Exercise instructions:
Are you able to retype all the records below exactly?

>>>

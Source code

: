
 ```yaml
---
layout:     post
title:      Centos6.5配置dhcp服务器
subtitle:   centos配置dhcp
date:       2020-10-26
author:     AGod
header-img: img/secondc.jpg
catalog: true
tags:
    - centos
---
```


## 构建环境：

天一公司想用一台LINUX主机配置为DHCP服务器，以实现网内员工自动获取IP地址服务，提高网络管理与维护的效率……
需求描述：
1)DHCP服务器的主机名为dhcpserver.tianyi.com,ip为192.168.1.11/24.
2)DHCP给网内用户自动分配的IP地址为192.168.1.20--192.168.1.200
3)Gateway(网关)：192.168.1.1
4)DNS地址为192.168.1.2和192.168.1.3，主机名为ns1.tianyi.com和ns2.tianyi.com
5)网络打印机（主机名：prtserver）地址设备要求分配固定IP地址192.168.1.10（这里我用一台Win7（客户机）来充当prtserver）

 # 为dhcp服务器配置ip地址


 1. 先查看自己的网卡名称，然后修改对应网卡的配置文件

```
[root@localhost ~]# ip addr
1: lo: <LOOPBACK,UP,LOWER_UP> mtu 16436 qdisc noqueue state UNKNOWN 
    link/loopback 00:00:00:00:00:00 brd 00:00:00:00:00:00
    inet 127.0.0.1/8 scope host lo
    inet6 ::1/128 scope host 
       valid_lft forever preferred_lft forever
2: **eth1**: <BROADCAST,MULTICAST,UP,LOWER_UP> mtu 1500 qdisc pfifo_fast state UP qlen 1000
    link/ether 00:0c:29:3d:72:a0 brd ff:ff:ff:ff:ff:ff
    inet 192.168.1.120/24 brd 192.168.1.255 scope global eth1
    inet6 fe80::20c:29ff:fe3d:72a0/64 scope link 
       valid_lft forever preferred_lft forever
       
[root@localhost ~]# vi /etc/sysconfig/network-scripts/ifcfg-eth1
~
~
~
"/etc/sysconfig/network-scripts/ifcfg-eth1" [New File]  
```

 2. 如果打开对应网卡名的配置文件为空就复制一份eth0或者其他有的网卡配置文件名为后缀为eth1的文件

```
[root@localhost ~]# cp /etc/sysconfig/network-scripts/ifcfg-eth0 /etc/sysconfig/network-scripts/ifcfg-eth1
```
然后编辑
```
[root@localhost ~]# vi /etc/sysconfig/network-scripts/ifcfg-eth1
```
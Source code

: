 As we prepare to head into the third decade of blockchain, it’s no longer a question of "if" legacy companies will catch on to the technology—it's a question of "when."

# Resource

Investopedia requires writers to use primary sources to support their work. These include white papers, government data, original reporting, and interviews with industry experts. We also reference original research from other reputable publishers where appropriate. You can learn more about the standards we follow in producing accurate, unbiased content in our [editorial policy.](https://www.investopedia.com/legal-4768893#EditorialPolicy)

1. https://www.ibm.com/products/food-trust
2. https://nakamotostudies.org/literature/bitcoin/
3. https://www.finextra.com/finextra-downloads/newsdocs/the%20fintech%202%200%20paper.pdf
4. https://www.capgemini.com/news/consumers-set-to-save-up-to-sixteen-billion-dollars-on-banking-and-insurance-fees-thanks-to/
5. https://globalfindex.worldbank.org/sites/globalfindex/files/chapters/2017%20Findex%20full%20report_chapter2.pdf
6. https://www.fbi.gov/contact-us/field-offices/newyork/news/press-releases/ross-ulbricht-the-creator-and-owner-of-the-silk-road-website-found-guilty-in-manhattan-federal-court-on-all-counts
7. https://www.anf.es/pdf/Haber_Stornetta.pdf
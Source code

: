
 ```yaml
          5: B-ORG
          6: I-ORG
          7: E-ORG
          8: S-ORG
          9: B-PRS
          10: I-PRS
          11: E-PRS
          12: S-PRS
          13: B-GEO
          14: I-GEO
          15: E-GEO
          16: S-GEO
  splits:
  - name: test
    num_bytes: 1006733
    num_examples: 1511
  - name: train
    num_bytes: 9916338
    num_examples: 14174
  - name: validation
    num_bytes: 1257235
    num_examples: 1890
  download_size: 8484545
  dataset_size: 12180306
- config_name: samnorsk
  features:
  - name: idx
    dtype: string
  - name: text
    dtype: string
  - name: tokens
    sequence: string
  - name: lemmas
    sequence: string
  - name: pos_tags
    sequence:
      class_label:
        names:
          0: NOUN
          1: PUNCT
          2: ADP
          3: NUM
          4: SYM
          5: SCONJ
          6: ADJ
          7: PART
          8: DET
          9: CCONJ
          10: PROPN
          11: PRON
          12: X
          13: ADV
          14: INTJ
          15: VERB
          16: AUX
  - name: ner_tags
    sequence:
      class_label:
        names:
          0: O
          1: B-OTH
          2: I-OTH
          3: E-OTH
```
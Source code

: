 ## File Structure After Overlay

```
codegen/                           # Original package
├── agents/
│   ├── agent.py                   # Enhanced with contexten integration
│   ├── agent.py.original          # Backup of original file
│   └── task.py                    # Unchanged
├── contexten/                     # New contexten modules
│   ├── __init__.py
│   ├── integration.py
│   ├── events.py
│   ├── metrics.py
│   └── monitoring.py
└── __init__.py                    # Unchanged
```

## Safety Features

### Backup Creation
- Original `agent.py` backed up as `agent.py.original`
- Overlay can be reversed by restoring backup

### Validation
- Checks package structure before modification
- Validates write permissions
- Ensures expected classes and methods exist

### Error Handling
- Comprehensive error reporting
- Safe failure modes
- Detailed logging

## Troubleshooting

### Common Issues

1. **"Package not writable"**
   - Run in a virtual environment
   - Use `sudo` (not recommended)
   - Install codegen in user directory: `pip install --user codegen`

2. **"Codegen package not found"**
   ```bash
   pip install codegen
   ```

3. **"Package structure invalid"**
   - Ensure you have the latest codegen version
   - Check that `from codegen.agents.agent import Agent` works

<<<

Solution to this task:
Source code

:
 ```yaml
---
layout:     post
title:      Centos6.5配置dhcp服务器
subtitle:   centos配置dhcp
date:       2020-10-26
author:     AGod
header-img: img/secondc.jpg
catalog: true
tags:
    - centos
---
```


## 构建环境：

天一公司想用一台LINUX主机配置为DHCP服务器，以实现网内员工自动获取IP地址服务，提高网络管理与维护的效率……
需求描述：
1)DHCP服务器的主机名为dhcpserver.tianyi.com,ip为192.168.1.11/24.
2)DHCP给网内用户自动分配的IP地址为192.168.1.20--192.168.1.200
3)Gateway(网关)：192.168.1.1
4)DNS地址为192.168.1.2和192.168.1.3，主机名为ns1.tianyi.com和ns2.tianyi.com
5)网络打印机（主机名：prtserver）地址设备要求分配固定IP地址192.168.1.10（这里我用一台Win7（客户机）来充当prtserver）

 # 为dhcp服务器配置ip地址


 1. 先查看自己的网卡名称，然后修改对应网卡的配置文件

```
[root@localhost ~]# ip addr
1: lo: <LOOPBACK,UP,LOWER_UP> mtu 16436 qdisc noqueue state UNKNOWN 
    link/loopback 00:00:00:00:00:00 brd 00:00:00:00:00:00
    inet 127.0.0.1/8 scope host lo
    inet6 ::1/128 scope host 
       valid_lft forever preferred_lft forever
2: **eth1**: <BROADCAST,MULTICAST,UP,LOWER_UP> mtu 1500 qdisc pfifo_fast state UP qlen 1000
    link/ether 00:0c:29:3d:72:a0 brd ff:ff:ff:ff:ff:ff
    inet 192.168.1.120/24 brd 192.168.1.255 scope global eth1
    inet6 fe80::20c:29ff:fe3d:72a0/64 scope link 
       valid_lft forever preferred_lft forever
       
[root@localhost ~]# vi /etc/sysconfig/network-scripts/ifcfg-eth1
~
~
~
"/etc/sysconfig/network-scripts/ifcfg-eth1" [New File]  
```

 2. 如果打开对应网卡名的配置文件为空就复制一份eth0或者其他有的网卡配置文件名为后缀为eth1的文件

```
[root@localhost ~]# cp /etc/sysconfig/network-scripts/ifcfg-eth0 /etc/sysconfig/network-scripts/ifcfg-eth1
```
然后编辑
```
[root@localhost ~]# vi /etc/sysconfig/network-scripts/ifcfg-eth1
```
Source code

: As we prepare to head into the third decade of blockchain, it’s no longer a question of "if" legacy companies will catch on to the technology—it's a question of "when."

# Resource

Investopedia requires writers to use primary sources to support their work. These include white papers, government data, original reporting, and interviews with industry experts. We also reference original research from other reputable publishers where appropriate. You can learn more about the standards we follow in producing accurate, unbiased content in our [editorial policy.](https://www.investopedia.com/legal-4768893#EditorialPolicy)

1. https://www.ibm.com/products/food-trust
2. https://nakamotostudies.org/literature/bitcoin/
3. https://www.finextra.com/finextra-downloads/newsdocs/the%20fintech%202%200%20paper.pdf
4. https://www.capgemini.com/news/consumers-set-to-save-up-to-sixteen-billion-dollars-on-banking-and-insurance-fees-thanks-to/
5. https://globalfindex.worldbank.org/sites/globalfindex/files/chapters/2017%20Findex%20full%20report_chapter2.pdf
6. https://www.fbi.gov/contact-us/field-offices/newyork/news/press-releases/ross-ulbricht-the-creator-and-owner-of-the-silk-road-website-found-guilty-in-manhattan-federal-court-on-all-counts
7. https://www.anf.es/pdf/Haber_Stornetta.pdf
Source code

:
 ```yaml
          5: B-ORG
          6: I-ORG
          7: E-ORG
          8: S-ORG
          9: B-PRS
          10: I-PRS
          11: E-PRS
          12: S-PRS
          13: B-GEO
          14: I-GEO
          15: E-GEO
          16: S-GEO
  splits:
  - name: test
    num_bytes: 1006733
    num_examples: 1511
  - name: train
    num_bytes: 9916338
    num_examples: 14174
  - name: validation
    num_bytes: 1257235
    num_examples: 1890
  download_size: 8484545
  dataset_size: 12180306
- config_name: samnorsk
  features:
  - name: idx
    dtype: string
  - name: text
    dtype: string
  - name: tokens
    sequence: string
  - name: lemmas
    sequence: string
  - name: pos_tags
    sequence:
      class_label:
        names:
          0: NOUN
          1: PUNCT
          2: ADP
          3: NUM
          4: SYM
          5: SCONJ
          6: ADJ
          7: PART
          8: DET
          9: CCONJ
          10: PROPN
          11: PRON
          12: X
          13: ADV
          14: INTJ
          15: VERB
          16: AUX
  - name: ner_tags
    sequence:
      class_label:
        names:
          0: O
          1: B-OTH
          2: I-OTH
          3: E-OTH
```
Source code

: ## File Structure After Overlay

```
codegen/                           # Original package
├── agents/
│   ├── agent.py                   # Enhanced with contexten integration
│   ├── agent.py.original          # Backup of original file
│   └── task.py                    # Unchanged
├── contexten/                     # New contexten modules
│   ├── __init__.py
│   ├── integration.py
│   ├── events.py
│   ├── metrics.py
│   └── monitoring.py
└── __init__.py                    # Unchanged
```

## Safety Features

### Backup Creation
- Original `agent.py` backed up as `agent.py.original`
- Overlay can be reversed by restoring backup

### Validation
- Checks package structure before modification
- Validates write permissions
- Ensures expected classes and methods exist

### Error Handling
- Comprehensive error reporting
- Safe failure modes
- Detailed logging

## Troubleshooting

### Common Issues

1. **"Package not writable"**
   - Run in a virtual environment
   - Use `sudo` (not recommended)
   - Install codegen in user directory: `pip install --user codegen`

2. **"Codegen package not found"**
   ```bash
   pip install codegen
   ```

3. **"Package structure invalid"**
   - Ensure you have the latest codegen version
   - Check that `from codegen.agents.agent import Agent` works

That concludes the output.